1/ Il passe le long de la haie, se glisse sous les branches basses,
en ressort avec un trophée qu'il s'empresse de dépiauter allongé
sur l'herbe bien coupée de la pelouse du gîte. Le renard ne sait
pas que je l'observe derrière la porte vitrée, que je prends des
ribambelles de photos, et le suivrai du regard pendant toute son
errance pour compléter son petit-déjeuner entre les buissons
jusqu'à son évanouissement.
2/ Un vol d'hirondelles tourne et retourne sans fin sur ses coups
d'ailes qui happent le regard. L'enfant est toujours là à s'envoler
sur le dos de l'oiseau, à survoler le monde et ses incohérences, à
espérer ce pauvre éblouissement où affleurerait quelque lumière.

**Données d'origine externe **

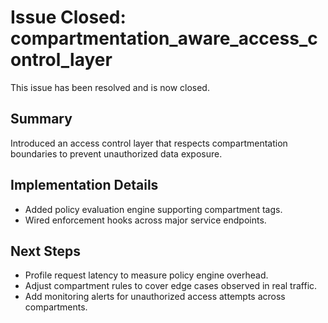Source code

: # Issue Closed: compartmentation_aware_access_control_layer

This issue has been resolved and is now closed.

## Summary

Introduced an access control layer that respects compartmentation boundaries to prevent unauthorized data exposure.

## Implementation Details

- Added policy evaluation engine supporting compartment tags.
- Wired enforcement hooks across major service endpoints.

## Next Steps

- Profile request latency to measure policy engine overhead.
- Adjust compartment rules to cover edge cases observed in real traffic.
- Add monitoring alerts for unauthorized access attempts across compartments.
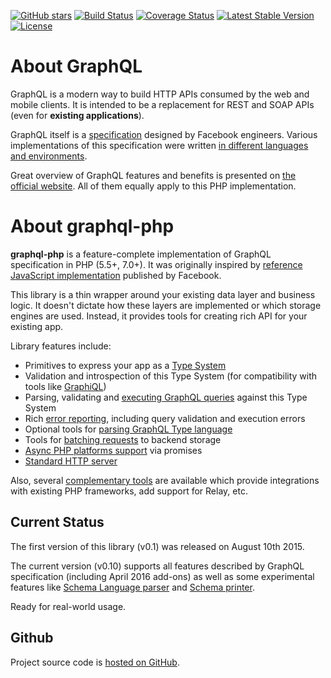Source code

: [![GitHub stars](https://img.shields.io/github/stars/webonyx/graphql-php.svg?style=social&label=Star)](https://github.com/webonyx/graphql-php)
[![Build Status](https://travis-ci.org/webonyx/graphql-php.svg?branch=master)](https://travis-ci.org/webonyx/graphql-php)
[![Coverage Status](https://coveralls.io/repos/github/webonyx/graphql-php/badge.svg)](https://coveralls.io/github/webonyx/graphql-php)
[![Latest Stable Version](https://poser.pugx.org/webonyx/graphql-php/version)](https://packagist.org/packages/webonyx/graphql-php)
[![License](https://poser.pugx.org/webonyx/graphql-php/license)](https://packagist.org/packages/webonyx/graphql-php)

# About GraphQL

GraphQL is a modern way to build HTTP APIs consumed by the web and mobile clients.
It is intended to be a replacement for REST and SOAP APIs (even for **existing applications**).

GraphQL itself is a [specification](https://github.com/facebook/graphql) designed by Facebook
engineers. Various implementations of this specification were written 
[in different languages and environments](http://graphql.org/code/).

Great overview of GraphQL features and benefits is presented on [the official website](http://graphql.org/). 
All of them equally apply to this PHP implementation. 


# About graphql-php

**graphql-php** is a feature-complete implementation of GraphQL specification in PHP (5.5+, 7.0+). 
It was originally inspired by [reference JavaScript implementation](https://github.com/graphql/graphql-js) 
published by Facebook.

This library is a thin wrapper around your existing data layer and business logic. 
It doesn't dictate how these layers are implemented or which storage engines 
are used. Instead, it provides tools for creating rich API for your existing app.
 
Library features include:

 - Primitives to express your app as a [Type System](type-system/index.md)
 - Validation and introspection of this Type System (for compatibility with tools like [GraphiQL](complementary-tools.md#tools))
 - Parsing, validating and [executing GraphQL queries](executing-queries.md) against this Type System
 - Rich [error reporting](error-handling.md), including query validation and execution errors
 - Optional tools for [parsing GraphQL Type language](type-system/type-language.md)
 - Tools for [batching requests](data-fetching.md/#solving-n1-problem) to backend storage
 - [Async PHP platforms support](data-fetching.md/#async-php) via promises
 - [Standard HTTP server](executing-queries.md/#using-server)

Also, several [complementary tools](complementary-tools.md) are available which provide integrations with 
existing PHP frameworks, add support for Relay, etc.

## Current Status
The first version of this library (v0.1) was released on August 10th 2015.

The current version (v0.10) supports all features described by GraphQL specification 
(including April 2016 add-ons) as well as some experimental features like 
[Schema Language parser](type-system/type-language.md) and 
[Schema printer](reference.md#graphqlutilsschemaprinter).

Ready for real-world usage. 

## Github
Project source code is [hosted on GitHub](https://github.com/webonyx/graphql-php).
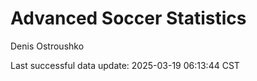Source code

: # Advanced Soccer Statistics
Denis Ostroushko

<!-- gfm -->

Last successful data update: 2025-03-19 06:13:44 CST
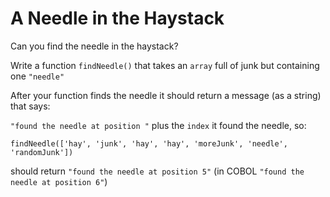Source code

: <h1>A Needle in the Haystack</h1>
<div class="markdown prose max-w-none" id="description"><p>Can you find the needle in the haystack?</p>
<p>Write a function <code>findNeedle()</code> that takes an <code>array</code> full of junk but containing one <code>"needle"</code></p>
<p>After your function finds the needle it should return a message (as a string) that says:</p>
<p><code>"found the needle at position "</code> plus the <code>index</code> it found the needle, so: </p>
<pre style="display: none;"><code class="language-python"><span class="cm-variable">find_needle</span>([<span class="cm-string">'hay'</span>, <span class="cm-string">'junk'</span>, <span class="cm-string">'hay'</span>, <span class="cm-string">'hay'</span>, <span class="cm-string">'moreJunk'</span>, <span class="cm-string">'needle'</span>, <span class="cm-string">'randomJunk'</span>])
</code></pre>
<pre style="display: none;"><code class="language-ruby"><span class="cm-variable">find_needle</span>([<span class="cm-string">'hay'</span>, <span class="cm-string">'junk'</span>, <span class="cm-string">'hay'</span>, <span class="cm-string">'hay'</span>, <span class="cm-string">'moreJunk'</span>, <span class="cm-string">'needle'</span>, <span class="cm-string">'randomJunk'</span>])
</code></pre>
<pre style="display: none;"><code class="language-elixir"><span class="cm-variable">find_needle</span>([<span class="cm-string">'hay'</span>, <span class="cm-string">'junk'</span>, <span class="cm-string">'hay'</span>, <span class="cm-string">'hay'</span>, <span class="cm-string">'moreJunk'</span>, <span class="cm-string">'needle'</span>, <span class="cm-string">'randomJunk'</span>])
</code></pre>
<pre><code class="language-javascript"><span class="cm-variable">findNeedle</span>([<span class="cm-string">'hay'</span>, <span class="cm-string">'junk'</span>, <span class="cm-string">'hay'</span>, <span class="cm-string">'hay'</span>, <span class="cm-string">'moreJunk'</span>, <span class="cm-string">'needle'</span>, <span class="cm-string">'randomJunk'</span>])
</code></pre>
<pre style="display: none;"><code class="language-typescript"><span class="cm-variable">findNeedle</span>([<span class="cm-string">'hay'</span>, <span class="cm-string">'junk'</span>, <span class="cm-string">'hay'</span>, <span class="cm-string">'hay'</span>, <span class="cm-string">'moreJunk'</span>, <span class="cm-string">'needle'</span>, <span class="cm-string">'randomJunk'</span>])
</code></pre>
<pre style="display: none;"><code class="language-java"><span class="cm-variable">findNeedle</span>(<span class="cm-keyword">new</span> <span class="cm-type">Object</span>[] {<span class="cm-string">"hay"</span>, <span class="cm-string">"junk"</span>, <span class="cm-string">"hay"</span>, <span class="cm-string">"hay"</span>, <span class="cm-string">"moreJunk"</span>, <span class="cm-string">"needle"</span>, <span class="cm-string">"randomJunk"</span>})
</code></pre>
<pre style="display: none;"><code class="language-haskell"><span class="cm-variable">findNeedle</span> [<span class="cm-string">"hay"</span>, <span class="cm-string">"junk"</span>, <span class="cm-string">"hay"</span>, <span class="cm-string">"hay"</span>, <span class="cm-string">"moreJunk"</span>, <span class="cm-string">"needle"</span>, <span class="cm-string">"randomJunk"</span>]
</code></pre>
<pre style="display: none;"><code class="language-racket"><span class="cm-bracket">(</span><span class="cm-variable">find-needle</span> <span class="cm-atom">'</span><span class="cm-atom">(</span><span class="cm-atom">"</span><span class="cm-atom">hay"</span> <span class="cm-atom">"</span><span class="cm-atom">junk"</span> <span class="cm-atom">"</span><span class="cm-atom">hay"</span> <span class="cm-atom">"</span><span class="cm-atom">hay"</span> <span class="cm-atom">"</span><span class="cm-atom">moreJunk"</span> <span class="cm-atom">"</span><span class="cm-atom">needle"</span><span class="cm-atom">,</span><span class="cm-atom">"</span><span class="cm-atom">randomJunk"</span><span class="cm-atom">)</span><span class="cm-bracket">)</span>
</code></pre>
<pre style="display: none;"><code class="language-cobol">      FindNeedle([<span class="cm-string">'</span><span class="cm-string">hay'</span>, <span class="cm-string">'</span><span class="cm-string">junk'</span>, <span class="cm-string">'</span><span class="cm-string">hay'</span>, <span class="cm-string">'</span><span class="cm-string">hay'</span>, <span class="cm-string">'</span><span class="cm-string">moreJunk'</span>, <span class="cm-string">'</span><span class="cm-string">needle'</span>, <span class="cm-string">'</span><span class="cm-string">randomJunk'</span>])
</code></pre>
<p>should return <code>"found the needle at position 5"</code> (in COBOL <code>"found the needle at position 6"</code>)</p>
</div>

De cette vision se reconstruit un présent pour quelques instants,
entre feuilles et branches frôlées, arabesques dessinées,
dévoilant, effaçant, réécrivant un réel, entre un ailleurs et
ici.
3/ Dans un ici dont je ne sais rien, que je traverse, avec un regard
neuf et curieux, à prendre des photos pour fixer les souvenirs de
demain, suivre le chemin indiqué par les flèches. Passer sous un
abri, comme un temple zen ouvert sur les côtés, face à un paysage
de douceur, et lever la tête, accrocher le regard à cette charpente
particulière et se sentir propulsée dans un ailleurs.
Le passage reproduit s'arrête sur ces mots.